A few weeks later I was at a party of a mate who had been sacked and just reinstated after upsetting a security guard and management (only reinstated as the union was calling on a full strike) when the captain phoned up basically asking for advice- I was in the room;
Said guy wouldn’t talk to management about the incident which got up their noses -but they hadn’t experienced the institutional bullying in our previous employers..(I understand both sides).

It was obvious from the press reports of the incident that it was a serious incident and a Walter Mitty character who was one of my first instructors decided that he would institute a prosecution.

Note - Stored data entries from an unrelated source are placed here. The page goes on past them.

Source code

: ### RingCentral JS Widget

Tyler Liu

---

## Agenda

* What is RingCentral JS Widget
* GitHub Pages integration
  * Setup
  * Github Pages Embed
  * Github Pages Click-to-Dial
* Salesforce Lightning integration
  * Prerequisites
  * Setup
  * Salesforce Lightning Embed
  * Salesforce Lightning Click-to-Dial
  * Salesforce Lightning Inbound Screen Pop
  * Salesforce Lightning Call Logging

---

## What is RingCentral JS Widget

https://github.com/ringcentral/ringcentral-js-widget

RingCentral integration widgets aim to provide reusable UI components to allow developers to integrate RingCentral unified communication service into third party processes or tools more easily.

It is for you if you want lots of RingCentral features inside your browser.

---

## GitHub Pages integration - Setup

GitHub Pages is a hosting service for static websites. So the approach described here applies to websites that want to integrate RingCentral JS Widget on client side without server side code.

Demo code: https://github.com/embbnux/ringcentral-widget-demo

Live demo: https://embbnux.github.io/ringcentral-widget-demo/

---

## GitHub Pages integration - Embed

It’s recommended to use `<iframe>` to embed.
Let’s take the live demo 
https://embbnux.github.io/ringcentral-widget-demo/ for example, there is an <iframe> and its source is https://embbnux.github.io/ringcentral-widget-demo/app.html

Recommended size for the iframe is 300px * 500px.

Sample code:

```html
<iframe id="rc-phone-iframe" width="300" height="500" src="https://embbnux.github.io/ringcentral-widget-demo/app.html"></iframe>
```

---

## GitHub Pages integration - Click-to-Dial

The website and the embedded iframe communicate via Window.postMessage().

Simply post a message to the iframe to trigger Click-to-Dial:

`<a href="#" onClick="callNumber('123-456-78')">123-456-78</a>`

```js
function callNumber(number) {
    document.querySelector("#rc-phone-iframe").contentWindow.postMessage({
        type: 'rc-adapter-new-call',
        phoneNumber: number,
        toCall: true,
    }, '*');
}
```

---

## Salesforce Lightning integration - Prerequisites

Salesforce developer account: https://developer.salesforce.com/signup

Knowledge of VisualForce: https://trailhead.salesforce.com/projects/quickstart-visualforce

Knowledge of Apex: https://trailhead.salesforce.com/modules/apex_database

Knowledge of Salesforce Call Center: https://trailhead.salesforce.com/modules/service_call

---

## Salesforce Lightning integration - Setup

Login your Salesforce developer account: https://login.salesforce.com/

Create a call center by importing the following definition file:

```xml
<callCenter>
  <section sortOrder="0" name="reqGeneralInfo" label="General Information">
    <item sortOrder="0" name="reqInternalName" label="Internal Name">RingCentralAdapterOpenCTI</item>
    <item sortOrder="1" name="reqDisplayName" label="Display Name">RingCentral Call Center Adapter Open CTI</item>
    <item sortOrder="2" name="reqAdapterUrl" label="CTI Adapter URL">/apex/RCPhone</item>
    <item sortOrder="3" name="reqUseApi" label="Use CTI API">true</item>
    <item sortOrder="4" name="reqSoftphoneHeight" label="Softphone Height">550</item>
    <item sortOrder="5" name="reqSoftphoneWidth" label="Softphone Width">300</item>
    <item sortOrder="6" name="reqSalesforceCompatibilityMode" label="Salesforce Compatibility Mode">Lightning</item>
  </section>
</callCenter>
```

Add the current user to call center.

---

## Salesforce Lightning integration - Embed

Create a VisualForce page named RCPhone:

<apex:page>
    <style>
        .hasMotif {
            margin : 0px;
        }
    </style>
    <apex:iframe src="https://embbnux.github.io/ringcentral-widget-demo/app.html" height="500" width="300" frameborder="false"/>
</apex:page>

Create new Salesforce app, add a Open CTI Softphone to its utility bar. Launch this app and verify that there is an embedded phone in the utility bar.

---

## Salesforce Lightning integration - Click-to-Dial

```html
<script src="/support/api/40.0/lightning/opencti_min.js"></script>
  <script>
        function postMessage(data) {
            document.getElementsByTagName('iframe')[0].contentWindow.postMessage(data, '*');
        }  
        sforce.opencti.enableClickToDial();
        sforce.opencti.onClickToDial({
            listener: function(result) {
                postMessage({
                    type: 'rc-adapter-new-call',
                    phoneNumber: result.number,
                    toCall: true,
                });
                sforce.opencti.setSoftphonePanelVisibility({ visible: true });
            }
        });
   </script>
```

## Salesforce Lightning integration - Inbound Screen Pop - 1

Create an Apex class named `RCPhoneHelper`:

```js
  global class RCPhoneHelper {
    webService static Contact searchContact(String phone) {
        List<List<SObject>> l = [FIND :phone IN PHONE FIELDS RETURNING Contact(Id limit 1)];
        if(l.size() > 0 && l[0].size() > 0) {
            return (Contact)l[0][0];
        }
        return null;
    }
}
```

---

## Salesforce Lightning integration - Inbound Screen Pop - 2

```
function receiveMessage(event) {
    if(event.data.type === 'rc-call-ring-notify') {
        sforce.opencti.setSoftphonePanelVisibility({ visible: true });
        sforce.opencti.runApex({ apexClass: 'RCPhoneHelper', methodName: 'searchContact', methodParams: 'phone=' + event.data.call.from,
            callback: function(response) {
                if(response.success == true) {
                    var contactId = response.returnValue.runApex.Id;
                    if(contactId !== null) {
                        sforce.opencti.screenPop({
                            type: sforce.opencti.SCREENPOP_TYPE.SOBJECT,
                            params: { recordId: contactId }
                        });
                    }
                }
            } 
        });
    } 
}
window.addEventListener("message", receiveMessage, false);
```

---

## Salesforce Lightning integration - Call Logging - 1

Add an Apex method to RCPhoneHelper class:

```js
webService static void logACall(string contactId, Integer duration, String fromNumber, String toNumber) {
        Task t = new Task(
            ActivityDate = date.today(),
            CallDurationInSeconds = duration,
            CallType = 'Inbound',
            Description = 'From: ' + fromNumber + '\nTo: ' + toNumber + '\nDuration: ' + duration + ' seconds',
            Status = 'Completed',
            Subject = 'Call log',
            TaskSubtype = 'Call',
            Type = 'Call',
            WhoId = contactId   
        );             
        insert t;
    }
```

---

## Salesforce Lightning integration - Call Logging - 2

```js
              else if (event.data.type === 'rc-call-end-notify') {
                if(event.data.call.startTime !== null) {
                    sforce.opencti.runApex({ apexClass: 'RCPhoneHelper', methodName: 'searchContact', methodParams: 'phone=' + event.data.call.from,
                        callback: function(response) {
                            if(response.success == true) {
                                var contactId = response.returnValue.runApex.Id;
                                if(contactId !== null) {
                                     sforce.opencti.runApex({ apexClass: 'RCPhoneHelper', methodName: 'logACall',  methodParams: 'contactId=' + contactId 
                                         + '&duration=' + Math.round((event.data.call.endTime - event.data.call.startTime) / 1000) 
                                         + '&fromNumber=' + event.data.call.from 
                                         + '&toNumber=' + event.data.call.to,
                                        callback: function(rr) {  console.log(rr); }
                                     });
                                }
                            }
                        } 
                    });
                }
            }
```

My party mate had flown said aircraft the week following the incident and had had a similar ILS approach offset which was reported. According to him the tech log records were lost;
the union was as good as a chocolate tea pot;
the jury found him guilty, which without doubt, were technically incompetent to judge him.
Apparently the union wouldn’t back an appeal and within a year he had driven up to Scotland and connected a hose pipe to the exhaust of his car.

In the late 80s early 90s I or colleagues involved in three instances of refusing to fly with other carriers.
A subsidiary LCC which was being used to undermine our terms and conditions; in front of me the then new captain was asked to leave the room and when he and the chief pilot returned it wasn’t mentioned again. The subsidy had two hull loses not long afterwards.
Same company but a year or two before was using a local company to relocate crew across the Congo; another chief went to Africa and whilst in the RHS of the single pilot operation took control and the rotation ceased.
A mate who had saved a second Tenerife and been made a trainer refused to dead head on a new carrier; he lost his training appointments and nearly lost his job. The carrier concerned had two total losses.